### [Saved data entries]

───

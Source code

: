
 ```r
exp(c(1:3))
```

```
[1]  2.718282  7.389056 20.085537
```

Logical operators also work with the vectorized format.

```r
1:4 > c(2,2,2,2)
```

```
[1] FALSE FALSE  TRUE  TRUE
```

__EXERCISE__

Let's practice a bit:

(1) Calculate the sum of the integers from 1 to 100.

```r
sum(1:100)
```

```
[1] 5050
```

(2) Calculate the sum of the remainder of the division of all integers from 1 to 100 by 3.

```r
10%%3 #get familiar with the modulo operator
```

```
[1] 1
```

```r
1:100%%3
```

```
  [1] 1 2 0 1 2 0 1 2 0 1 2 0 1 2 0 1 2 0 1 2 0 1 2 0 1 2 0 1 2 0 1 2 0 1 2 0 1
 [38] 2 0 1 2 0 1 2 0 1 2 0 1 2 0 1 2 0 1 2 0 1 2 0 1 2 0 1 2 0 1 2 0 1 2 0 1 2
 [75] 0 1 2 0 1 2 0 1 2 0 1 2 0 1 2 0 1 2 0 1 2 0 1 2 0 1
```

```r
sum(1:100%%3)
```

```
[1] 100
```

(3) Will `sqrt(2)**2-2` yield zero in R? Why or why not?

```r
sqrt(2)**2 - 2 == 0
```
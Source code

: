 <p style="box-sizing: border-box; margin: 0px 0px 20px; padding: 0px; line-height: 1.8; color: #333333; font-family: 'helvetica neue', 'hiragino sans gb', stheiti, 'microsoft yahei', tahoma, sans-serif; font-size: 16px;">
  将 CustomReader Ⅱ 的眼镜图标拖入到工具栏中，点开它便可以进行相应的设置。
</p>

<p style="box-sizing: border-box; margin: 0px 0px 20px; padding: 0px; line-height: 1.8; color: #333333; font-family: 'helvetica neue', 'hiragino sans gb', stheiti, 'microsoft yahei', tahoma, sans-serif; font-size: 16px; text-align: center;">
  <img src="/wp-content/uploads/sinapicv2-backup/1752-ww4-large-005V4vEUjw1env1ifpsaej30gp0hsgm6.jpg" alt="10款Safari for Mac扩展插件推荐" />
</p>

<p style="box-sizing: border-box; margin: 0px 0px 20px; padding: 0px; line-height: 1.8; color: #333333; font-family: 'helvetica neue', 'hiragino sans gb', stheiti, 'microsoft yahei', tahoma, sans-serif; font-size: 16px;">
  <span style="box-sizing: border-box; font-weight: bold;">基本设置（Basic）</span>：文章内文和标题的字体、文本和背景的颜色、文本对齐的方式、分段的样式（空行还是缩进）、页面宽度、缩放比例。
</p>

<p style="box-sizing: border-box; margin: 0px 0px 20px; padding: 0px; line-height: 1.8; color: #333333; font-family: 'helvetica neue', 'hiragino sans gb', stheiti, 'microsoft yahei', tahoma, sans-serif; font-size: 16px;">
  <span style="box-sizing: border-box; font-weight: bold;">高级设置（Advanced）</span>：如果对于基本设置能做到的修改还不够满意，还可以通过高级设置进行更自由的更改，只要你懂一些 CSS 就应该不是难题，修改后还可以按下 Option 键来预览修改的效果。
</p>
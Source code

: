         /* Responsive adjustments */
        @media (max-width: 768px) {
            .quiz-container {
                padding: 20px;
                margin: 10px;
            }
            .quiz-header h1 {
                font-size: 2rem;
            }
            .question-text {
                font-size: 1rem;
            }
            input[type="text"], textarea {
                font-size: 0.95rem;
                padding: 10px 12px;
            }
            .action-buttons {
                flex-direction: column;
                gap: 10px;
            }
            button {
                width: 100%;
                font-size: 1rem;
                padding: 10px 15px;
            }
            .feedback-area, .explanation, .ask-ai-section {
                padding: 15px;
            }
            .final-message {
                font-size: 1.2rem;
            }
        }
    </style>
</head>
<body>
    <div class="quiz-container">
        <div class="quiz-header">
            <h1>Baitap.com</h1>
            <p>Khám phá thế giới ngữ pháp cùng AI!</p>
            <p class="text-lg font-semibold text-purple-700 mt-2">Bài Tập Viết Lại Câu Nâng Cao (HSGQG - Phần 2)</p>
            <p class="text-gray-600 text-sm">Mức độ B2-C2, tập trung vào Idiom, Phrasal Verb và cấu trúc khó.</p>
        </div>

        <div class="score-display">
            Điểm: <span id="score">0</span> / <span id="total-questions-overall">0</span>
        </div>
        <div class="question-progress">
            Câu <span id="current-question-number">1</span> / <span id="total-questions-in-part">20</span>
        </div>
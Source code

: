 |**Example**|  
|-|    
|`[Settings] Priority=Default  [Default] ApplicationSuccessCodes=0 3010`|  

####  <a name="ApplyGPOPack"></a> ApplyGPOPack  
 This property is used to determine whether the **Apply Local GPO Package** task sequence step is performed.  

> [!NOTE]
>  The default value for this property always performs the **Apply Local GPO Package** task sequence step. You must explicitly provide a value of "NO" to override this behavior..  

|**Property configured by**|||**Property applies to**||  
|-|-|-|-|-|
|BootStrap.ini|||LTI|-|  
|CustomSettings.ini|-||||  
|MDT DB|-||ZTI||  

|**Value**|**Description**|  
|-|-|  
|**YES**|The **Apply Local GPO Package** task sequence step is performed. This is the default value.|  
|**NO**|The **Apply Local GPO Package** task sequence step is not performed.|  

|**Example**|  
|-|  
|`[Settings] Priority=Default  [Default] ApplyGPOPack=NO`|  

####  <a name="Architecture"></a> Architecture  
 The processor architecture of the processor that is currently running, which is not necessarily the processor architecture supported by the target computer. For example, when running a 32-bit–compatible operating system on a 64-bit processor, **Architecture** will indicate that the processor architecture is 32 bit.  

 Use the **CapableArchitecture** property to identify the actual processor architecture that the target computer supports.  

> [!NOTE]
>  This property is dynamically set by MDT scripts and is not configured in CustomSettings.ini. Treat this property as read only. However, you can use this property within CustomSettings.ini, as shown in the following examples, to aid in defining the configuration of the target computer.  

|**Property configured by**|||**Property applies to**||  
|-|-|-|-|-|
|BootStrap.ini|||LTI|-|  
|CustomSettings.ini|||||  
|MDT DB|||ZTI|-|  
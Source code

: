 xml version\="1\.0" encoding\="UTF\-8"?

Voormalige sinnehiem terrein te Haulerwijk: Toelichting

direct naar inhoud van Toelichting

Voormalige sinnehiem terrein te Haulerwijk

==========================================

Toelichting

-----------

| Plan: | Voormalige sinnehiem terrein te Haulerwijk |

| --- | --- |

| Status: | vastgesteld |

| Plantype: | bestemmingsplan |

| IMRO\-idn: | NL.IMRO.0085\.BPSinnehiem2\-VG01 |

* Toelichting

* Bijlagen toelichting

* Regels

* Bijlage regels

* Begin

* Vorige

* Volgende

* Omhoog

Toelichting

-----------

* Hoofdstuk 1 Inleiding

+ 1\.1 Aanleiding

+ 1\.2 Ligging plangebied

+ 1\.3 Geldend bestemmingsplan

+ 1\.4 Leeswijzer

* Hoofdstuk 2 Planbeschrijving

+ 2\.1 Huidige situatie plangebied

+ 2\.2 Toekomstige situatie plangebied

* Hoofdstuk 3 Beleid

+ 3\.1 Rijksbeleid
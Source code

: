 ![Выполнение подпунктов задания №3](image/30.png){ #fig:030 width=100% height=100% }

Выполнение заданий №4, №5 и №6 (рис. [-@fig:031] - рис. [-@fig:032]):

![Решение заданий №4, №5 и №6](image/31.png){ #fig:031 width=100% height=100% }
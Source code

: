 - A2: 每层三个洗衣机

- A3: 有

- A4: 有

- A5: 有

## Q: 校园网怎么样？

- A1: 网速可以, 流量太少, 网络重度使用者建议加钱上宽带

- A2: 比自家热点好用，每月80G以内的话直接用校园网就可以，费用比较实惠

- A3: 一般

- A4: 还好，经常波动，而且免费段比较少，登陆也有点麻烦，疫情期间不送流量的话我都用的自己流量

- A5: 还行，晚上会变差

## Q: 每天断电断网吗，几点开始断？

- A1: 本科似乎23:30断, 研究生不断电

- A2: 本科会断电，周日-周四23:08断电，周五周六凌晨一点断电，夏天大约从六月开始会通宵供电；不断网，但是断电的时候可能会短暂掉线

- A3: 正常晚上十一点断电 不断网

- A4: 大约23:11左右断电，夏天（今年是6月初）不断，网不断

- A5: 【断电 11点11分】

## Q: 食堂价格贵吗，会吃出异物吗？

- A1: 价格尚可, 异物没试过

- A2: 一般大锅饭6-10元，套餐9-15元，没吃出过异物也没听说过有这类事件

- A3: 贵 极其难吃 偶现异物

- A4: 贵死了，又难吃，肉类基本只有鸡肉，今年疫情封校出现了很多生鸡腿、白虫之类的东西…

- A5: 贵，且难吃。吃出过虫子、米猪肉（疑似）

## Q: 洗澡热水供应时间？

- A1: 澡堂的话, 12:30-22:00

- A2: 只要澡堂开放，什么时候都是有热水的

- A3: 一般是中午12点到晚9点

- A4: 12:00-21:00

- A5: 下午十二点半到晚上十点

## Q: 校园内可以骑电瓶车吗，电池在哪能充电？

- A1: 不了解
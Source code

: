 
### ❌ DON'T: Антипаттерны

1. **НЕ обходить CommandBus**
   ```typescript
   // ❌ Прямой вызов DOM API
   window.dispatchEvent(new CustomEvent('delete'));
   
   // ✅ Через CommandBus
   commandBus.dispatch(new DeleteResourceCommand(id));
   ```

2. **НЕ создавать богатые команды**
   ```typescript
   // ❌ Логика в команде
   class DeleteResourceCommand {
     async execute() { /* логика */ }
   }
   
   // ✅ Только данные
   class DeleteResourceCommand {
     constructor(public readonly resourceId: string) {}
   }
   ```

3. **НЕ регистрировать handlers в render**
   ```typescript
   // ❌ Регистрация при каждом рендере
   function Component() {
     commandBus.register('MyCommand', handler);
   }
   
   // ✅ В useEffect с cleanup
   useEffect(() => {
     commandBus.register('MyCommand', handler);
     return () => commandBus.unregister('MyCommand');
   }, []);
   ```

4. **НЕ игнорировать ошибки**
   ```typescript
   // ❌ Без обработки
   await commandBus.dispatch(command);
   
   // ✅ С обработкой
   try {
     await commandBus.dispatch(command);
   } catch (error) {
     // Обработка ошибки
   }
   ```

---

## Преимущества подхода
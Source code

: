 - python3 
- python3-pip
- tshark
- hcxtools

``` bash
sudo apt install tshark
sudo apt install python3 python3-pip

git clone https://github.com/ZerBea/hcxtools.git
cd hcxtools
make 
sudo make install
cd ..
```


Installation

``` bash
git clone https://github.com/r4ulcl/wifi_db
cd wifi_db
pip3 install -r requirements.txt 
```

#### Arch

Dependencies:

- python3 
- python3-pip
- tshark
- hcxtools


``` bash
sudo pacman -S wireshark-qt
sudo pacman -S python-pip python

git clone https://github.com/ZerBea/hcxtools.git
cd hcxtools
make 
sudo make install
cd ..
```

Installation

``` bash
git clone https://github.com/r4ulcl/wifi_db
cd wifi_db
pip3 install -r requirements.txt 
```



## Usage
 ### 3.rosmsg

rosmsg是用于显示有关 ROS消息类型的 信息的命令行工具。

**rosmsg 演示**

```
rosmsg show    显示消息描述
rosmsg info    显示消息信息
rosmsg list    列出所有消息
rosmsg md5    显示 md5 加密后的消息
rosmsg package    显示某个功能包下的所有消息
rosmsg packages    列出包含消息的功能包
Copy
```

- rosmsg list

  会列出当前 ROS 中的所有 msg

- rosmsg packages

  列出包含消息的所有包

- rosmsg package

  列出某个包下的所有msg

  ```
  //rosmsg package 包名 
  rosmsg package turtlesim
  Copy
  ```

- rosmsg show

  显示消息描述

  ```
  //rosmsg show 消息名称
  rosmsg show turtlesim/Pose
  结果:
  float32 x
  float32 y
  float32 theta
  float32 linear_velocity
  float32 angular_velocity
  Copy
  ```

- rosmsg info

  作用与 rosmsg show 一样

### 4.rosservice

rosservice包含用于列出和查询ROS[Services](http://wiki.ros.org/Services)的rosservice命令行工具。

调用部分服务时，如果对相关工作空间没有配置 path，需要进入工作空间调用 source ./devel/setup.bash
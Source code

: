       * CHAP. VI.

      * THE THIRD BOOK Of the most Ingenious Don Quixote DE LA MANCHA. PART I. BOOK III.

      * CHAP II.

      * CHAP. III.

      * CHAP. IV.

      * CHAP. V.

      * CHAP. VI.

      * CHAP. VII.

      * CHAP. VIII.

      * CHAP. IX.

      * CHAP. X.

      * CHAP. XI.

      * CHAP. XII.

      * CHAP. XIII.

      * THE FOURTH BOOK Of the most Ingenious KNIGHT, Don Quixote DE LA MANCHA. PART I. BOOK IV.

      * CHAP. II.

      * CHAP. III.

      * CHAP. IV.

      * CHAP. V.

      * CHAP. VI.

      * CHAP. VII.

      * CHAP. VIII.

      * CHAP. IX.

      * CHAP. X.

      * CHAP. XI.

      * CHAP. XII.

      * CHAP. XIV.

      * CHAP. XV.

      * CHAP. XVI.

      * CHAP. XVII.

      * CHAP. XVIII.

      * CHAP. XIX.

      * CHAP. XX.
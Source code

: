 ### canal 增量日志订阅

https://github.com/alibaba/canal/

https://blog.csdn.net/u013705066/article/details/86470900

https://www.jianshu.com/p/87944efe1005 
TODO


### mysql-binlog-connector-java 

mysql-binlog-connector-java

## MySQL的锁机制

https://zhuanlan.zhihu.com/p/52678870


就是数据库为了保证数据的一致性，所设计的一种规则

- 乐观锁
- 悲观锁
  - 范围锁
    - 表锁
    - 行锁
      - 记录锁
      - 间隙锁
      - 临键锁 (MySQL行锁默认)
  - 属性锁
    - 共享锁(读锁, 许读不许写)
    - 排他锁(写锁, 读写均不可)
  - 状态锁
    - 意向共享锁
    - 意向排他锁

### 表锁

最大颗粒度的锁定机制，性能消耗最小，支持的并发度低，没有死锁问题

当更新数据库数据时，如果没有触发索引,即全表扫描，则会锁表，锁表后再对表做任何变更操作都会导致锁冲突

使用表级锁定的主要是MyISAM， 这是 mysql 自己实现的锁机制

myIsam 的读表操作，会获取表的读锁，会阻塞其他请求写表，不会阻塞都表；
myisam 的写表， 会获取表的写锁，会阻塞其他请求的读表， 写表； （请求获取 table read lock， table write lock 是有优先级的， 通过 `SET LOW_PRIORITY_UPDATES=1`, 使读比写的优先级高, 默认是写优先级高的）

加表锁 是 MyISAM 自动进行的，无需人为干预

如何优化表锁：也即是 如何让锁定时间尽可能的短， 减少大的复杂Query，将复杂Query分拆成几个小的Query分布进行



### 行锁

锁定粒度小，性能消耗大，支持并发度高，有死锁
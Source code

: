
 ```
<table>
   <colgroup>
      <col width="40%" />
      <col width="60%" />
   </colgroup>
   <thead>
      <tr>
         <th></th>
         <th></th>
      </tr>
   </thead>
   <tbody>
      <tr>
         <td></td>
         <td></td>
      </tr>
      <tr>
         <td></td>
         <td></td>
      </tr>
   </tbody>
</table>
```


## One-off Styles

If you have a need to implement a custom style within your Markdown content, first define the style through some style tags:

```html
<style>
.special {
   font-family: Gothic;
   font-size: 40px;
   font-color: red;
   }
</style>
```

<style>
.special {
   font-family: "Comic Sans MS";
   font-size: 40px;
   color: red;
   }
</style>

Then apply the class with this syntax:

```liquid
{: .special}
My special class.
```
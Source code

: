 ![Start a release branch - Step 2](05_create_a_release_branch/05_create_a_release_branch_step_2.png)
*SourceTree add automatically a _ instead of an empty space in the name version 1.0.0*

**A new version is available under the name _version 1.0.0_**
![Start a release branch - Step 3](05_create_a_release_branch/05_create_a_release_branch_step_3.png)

───

### [Task brief]
Where in the entries above does the word "integers" appear? Copy each line that has it.

### [Exercise answer]
(1) Calculate the sum of the integers from 1 to 100.
(2) Calculate the sum of the remainder of the division of all integers from 1 to 100 by 3.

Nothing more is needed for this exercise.